In this work, the fast gelation and dynamic imine bonds of AHA/CMC hydrogels enabled direct printing after bioink preparation. Due to the dehydration nature of the reversible Schiff base reaction and the instability of dynamic imine bond in water, the partial healing behavior of AHA/CMC hydrogel in rheological tests was not the incomplete recovery after deformation, but the reduction of G′ caused by the hydrolysis of the imine bond [42]. It is also for this reason that the AHA/CMC constructs fused into bulk hydrogels within 3 min after printing (Fig. 5C(iii)). Due to the superior self-healing capacity of Schiff base hydrogels, printed structures usually have large primary pores, which makes it difficult to ensure sufficient microstructure. Otherwise, complex methods or additional agents were required to achieve printing [[60], [61], [62]]. For GEL/PEG-SG system, although the stable amide bonds were destroyed inevitably during printing, the slow gelation of the system continued to occur after destructive deformation (Fig. 4E and Fig. S3). This continuous compensation effect for the loss of AHA/CMC storage modulus made the TSHSP hydrogel exhibited a ‘pseudo’ self-healing property in rheological testing (Fig. 4F). However, in the macroscopic healing testing, the TSHSP hydrogel performed a ‘real’ self-healing behavior (Fig. 4G). In printing, the proper self-healing ability of the new hydrogel not only avoided the fusion phenomenon when the AHA/CMC system was used alone but also ensured the integrity and durability of the printed constructs (Fig. 5, Fig. 6C). Moreover, the TSHSP hydrogel can be used for printing at room temperature, which improves the convenience of printing compared with bioinks that rely on the temperature response of GEL [2,23].

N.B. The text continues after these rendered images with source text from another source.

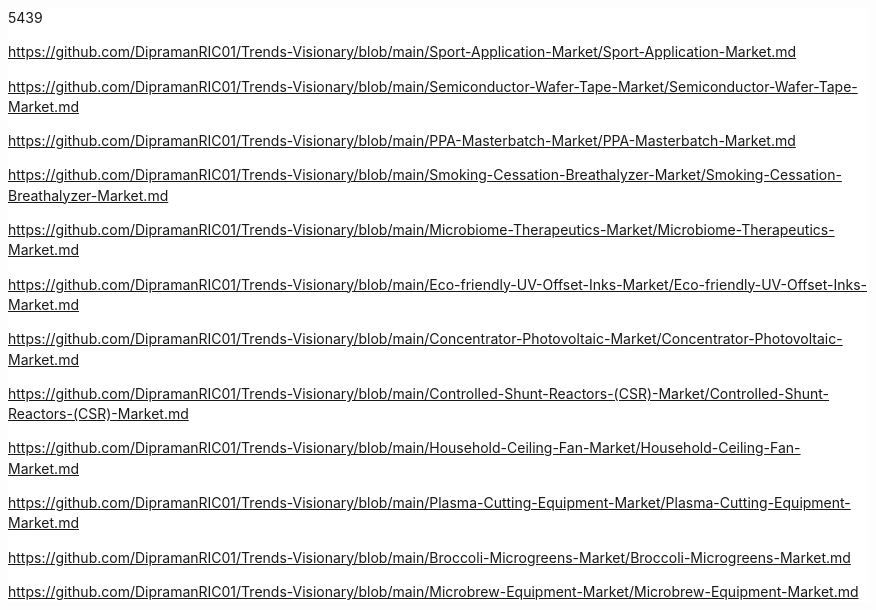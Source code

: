 5439</p><p><a href="https://github.com/DipramanRIC01/Trends-Visionary/blob/main/Sport-Application-Market/Sport-Application-Market.md">https://github.com/DipramanRIC01/Trends-Visionary/blob/main/Sport-Application-Market/Sport-Application-Market.md</a></p><p><a href="https://github.com/DipramanRIC01/Trends-Visionary/blob/main/Semiconductor-Wafer-Tape-Market/Semiconductor-Wafer-Tape-Market.md">https://github.com/DipramanRIC01/Trends-Visionary/blob/main/Semiconductor-Wafer-Tape-Market/Semiconductor-Wafer-Tape-Market.md</a></p><p><a href="https://github.com/DipramanRIC01/Trends-Visionary/blob/main/PPA-Masterbatch-Market/PPA-Masterbatch-Market.md">https://github.com/DipramanRIC01/Trends-Visionary/blob/main/PPA-Masterbatch-Market/PPA-Masterbatch-Market.md</a></p><p><a href="https://github.com/DipramanRIC01/Trends-Visionary/blob/main/Smoking-Cessation-Breathalyzer-Market/Smoking-Cessation-Breathalyzer-Market.md">https://github.com/DipramanRIC01/Trends-Visionary/blob/main/Smoking-Cessation-Breathalyzer-Market/Smoking-Cessation-Breathalyzer-Market.md</a></p><p><a href="https://github.com/DipramanRIC01/Trends-Visionary/blob/main/Microbiome-Therapeutics-Market/Microbiome-Therapeutics-Market.md">https://github.com/DipramanRIC01/Trends-Visionary/blob/main/Microbiome-Therapeutics-Market/Microbiome-Therapeutics-Market.md</a></p><p><a href="https://github.com/DipramanRIC01/Trends-Visionary/blob/main/Eco-friendly-UV-Offset-Inks-Market/Eco-friendly-UV-Offset-Inks-Market.md">https://github.com/DipramanRIC01/Trends-Visionary/blob/main/Eco-friendly-UV-Offset-Inks-Market/Eco-friendly-UV-Offset-Inks-Market.md</a></p><p><a href="https://github.com/DipramanRIC01/Trends-Visionary/blob/main/Concentrator-Photovoltaic-Market/Concentrator-Photovoltaic-Market.md">https://github.com/DipramanRIC01/Trends-Visionary/blob/main/Concentrator-Photovoltaic-Market/Concentrator-Photovoltaic-Market.md</a></p><p><a href="https://github.com/DipramanRIC01/Trends-Visionary/blob/main/Controlled-Shunt-Reactors-(CSR)-Market/Controlled-Shunt-Reactors-(CSR)-Market.md">https://github.com/DipramanRIC01/Trends-Visionary/blob/main/Controlled-Shunt-Reactors-(CSR)-Market/Controlled-Shunt-Reactors-(CSR)-Market.md</a></p><p><a href="https://github.com/DipramanRIC01/Trends-Visionary/blob/main/Household-Ceiling-Fan-Market/Household-Ceiling-Fan-Market.md">https://github.com/DipramanRIC01/Trends-Visionary/blob/main/Household-Ceiling-Fan-Market/Household-Ceiling-Fan-Market.md</a></p><p><a href="https://github.com/DipramanRIC01/Trends-Visionary/blob/main/Plasma-Cutting-Equipment-Market/Plasma-Cutting-Equipment-Market.md">https://github.com/DipramanRIC01/Trends-Visionary/blob/main/Plasma-Cutting-Equipment-Market/Plasma-Cutting-Equipment-Market.md</a></p><p><a href="https://github.com/DipramanRIC01/Trends-Visionary/blob/main/Broccoli-Microgreens-Market/Broccoli-Microgreens-Market.md">https://github.com/DipramanRIC01/Trends-Visionary/blob/main/Broccoli-Microgreens-Market/Broccoli-Microgreens-Market.md</a></p><p><a href="https://github.com/DipramanRIC01/Trends-Visionary/blob/main/Microbrew-Equipment-Market/Microbrew-Equipment-Market.md">https://github.com/DipramanRIC01/Trends-Visionary/blob/main/Microbrew-Equipment-Market/Microbrew-Equipment-Market.md</a></p>
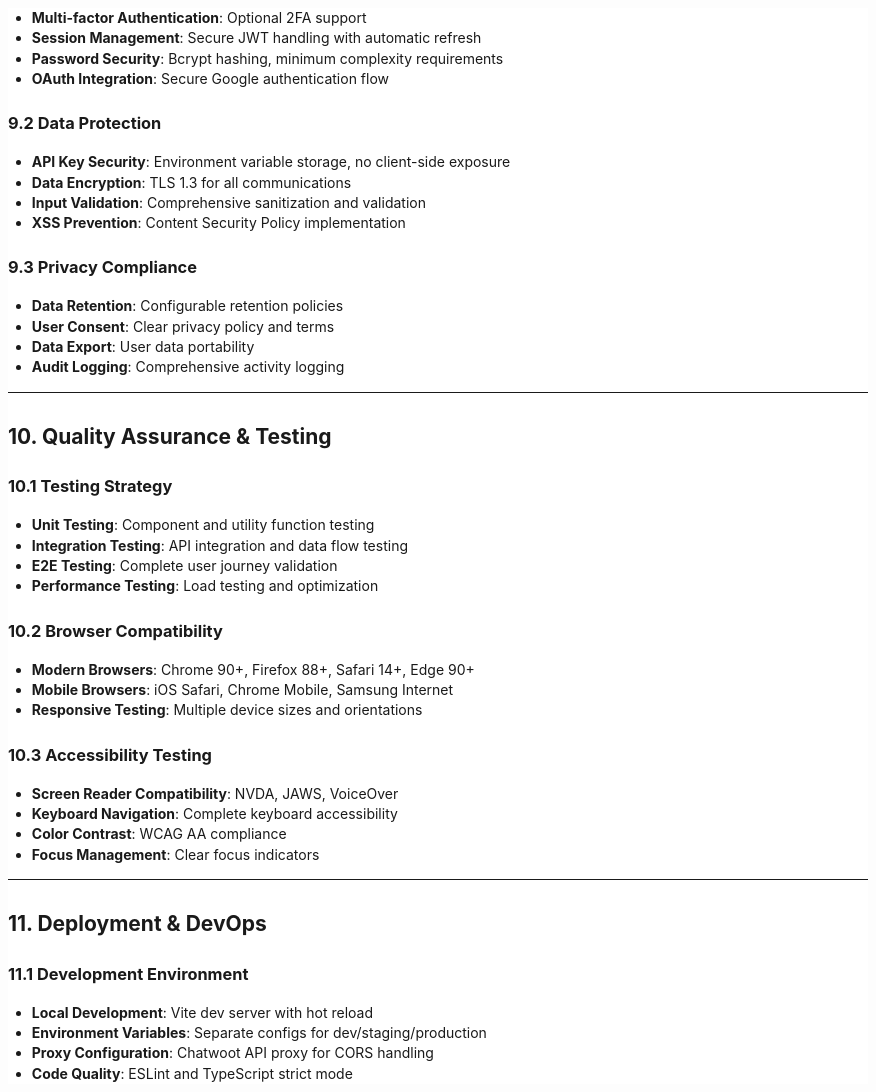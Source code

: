 - **Multi-factor Authentication**: Optional 2FA support
- **Session Management**: Secure JWT handling with automatic refresh
- **Password Security**: Bcrypt hashing, minimum complexity requirements
- **OAuth Integration**: Secure Google authentication flow

### 9.2 Data Protection

- **API Key Security**: Environment variable storage, no client-side exposure
- **Data Encryption**: TLS 1.3 for all communications
- **Input Validation**: Comprehensive sanitization and validation
- **XSS Prevention**: Content Security Policy implementation

### 9.3 Privacy Compliance

- **Data Retention**: Configurable retention policies
- **User Consent**: Clear privacy policy and terms
- **Data Export**: User data portability
- **Audit Logging**: Comprehensive activity logging

---

## 10. Quality Assurance & Testing

### 10.1 Testing Strategy

- **Unit Testing**: Component and utility function testing
- **Integration Testing**: API integration and data flow testing
- **E2E Testing**: Complete user journey validation
- **Performance Testing**: Load testing and optimization

### 10.2 Browser Compatibility

- **Modern Browsers**: Chrome 90+, Firefox 88+, Safari 14+, Edge 90+
- **Mobile Browsers**: iOS Safari, Chrome Mobile, Samsung Internet
- **Responsive Testing**: Multiple device sizes and orientations

### 10.3 Accessibility Testing

- **Screen Reader Compatibility**: NVDA, JAWS, VoiceOver
- **Keyboard Navigation**: Complete keyboard accessibility
- **Color Contrast**: WCAG AA compliance
- **Focus Management**: Clear focus indicators

---

## 11. Deployment & DevOps

### 11.1 Development Environment

- **Local Development**: Vite dev server with hot reload
- **Environment Variables**: Separate configs for dev/staging/production
- **Proxy Configuration**: Chatwoot API proxy for CORS handling
- **Code Quality**: ESLint and TypeScript strict mode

We confirmed through macroscopic and rheological tests that the AHA/CMC and the GEL/PEG-SG play essential roles in the gelation of TSHSP hydrogel (Fig. 1D–I). The gelation of macromolecules is closely related to the length and spatial structure of the molecular chain, active group proportion, solution concentration, pH value, temperature, etc [26,63,64]. For AHA and GEL, the proportion of free amino in GEL is not as much as that in CMC, and the Schiff base reaction occurred more slowly at similar concentrations. Therefore, they were mainly used for auxiliary gelation [65]. On the other hand, molecular chains are not easy to entangle due to their lower crosslinking efficiency, and the realization of gelation usually required a longer reaction time (over 12 h), higher concentrations of GEL (10%), and extra crosslinkers [63,66,67]. For CMC and PEG-SG, the low gelation efficiency is due to the lower molecular weight of PEG, the lower concentration of both in our formulation, and the less prone the molecular chains of CMC to entangle like GEL [26,63,64]. Therefore, it is not easy for CMC and PEG-SG to form supramolecular networks. CMC-PEG hydrogels are usually obtained by applying other types of PEG derivatives or by using functionalized PEG just as a co-crosslinker [68,69]. Although succinimidyl active ester functionalized PEG is apt to crosslink with protein-based amino, the gelation is still slow [22]. Ideal hydrogels were often obtained by increasing the GEL concentration, reaction time, and temperature [22,23]. In 3D bioprinting, the gelation system based on GEL and succinimidyl active ester functionalized PEG was usually used in the form of a lightly crosslinked hydrogel, and the shape maintenance during printing also relied on low temperature [23]. In this work, the high molecular weight PEG-SG shortened the structure-supporting gelation time to < 1 h (Fig. S3, Table 1 and Table S1). However, the time-limited windows for structure-supporting printing were too short to be controlled, and due to the non-healable nature of amide bonds in GEL/PEG-SG, the construct fragmented into hydrogel pieces even when we performed post-printing reinforcement with 4% PEG-SG (Fig. 5C(ii)). The unfriendliness of this system exceedingly limits its application in bioprinting.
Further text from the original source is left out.